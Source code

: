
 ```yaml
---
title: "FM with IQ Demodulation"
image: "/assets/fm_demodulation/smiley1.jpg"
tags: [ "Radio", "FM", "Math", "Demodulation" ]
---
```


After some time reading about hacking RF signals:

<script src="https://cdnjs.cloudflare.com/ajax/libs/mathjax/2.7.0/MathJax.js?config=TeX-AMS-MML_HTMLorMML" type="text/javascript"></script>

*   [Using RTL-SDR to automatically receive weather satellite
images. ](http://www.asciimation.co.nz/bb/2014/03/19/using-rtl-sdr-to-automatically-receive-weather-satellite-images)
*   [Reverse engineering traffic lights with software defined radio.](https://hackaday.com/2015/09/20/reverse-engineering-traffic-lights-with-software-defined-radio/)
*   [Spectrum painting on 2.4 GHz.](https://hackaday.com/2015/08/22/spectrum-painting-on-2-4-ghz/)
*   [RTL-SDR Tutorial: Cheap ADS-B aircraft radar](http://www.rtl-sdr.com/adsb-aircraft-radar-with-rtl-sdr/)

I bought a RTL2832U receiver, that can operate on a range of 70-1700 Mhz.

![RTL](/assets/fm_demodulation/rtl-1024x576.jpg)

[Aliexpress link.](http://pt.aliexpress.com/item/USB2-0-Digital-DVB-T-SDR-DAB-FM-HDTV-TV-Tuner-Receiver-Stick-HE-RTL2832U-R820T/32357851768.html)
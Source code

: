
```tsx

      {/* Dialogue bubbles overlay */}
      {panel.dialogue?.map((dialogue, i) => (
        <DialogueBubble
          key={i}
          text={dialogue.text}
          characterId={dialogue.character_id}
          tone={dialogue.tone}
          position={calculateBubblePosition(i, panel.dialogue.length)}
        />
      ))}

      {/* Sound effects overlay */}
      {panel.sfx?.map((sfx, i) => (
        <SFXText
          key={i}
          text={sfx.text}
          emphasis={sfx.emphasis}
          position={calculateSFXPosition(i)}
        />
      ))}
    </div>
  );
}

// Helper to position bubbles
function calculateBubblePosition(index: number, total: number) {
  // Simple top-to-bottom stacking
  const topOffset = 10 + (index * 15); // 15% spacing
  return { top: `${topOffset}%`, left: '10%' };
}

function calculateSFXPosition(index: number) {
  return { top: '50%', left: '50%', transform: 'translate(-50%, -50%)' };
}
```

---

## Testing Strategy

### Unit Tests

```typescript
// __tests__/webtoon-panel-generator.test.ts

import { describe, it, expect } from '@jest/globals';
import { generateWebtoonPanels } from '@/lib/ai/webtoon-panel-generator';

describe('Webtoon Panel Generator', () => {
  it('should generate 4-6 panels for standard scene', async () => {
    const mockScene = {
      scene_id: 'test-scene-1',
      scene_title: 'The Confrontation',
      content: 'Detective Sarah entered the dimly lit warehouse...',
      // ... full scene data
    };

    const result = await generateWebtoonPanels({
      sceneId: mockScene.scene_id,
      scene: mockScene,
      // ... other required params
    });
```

——

The problem:
Where in the records does the string "from" appear? Copy every line that has it.

Response to the task:
import { describe, it, expect } from '@jest/globals';
import { generateWebtoonPanels } from '@/lib/ai/webtoon-panel-generator';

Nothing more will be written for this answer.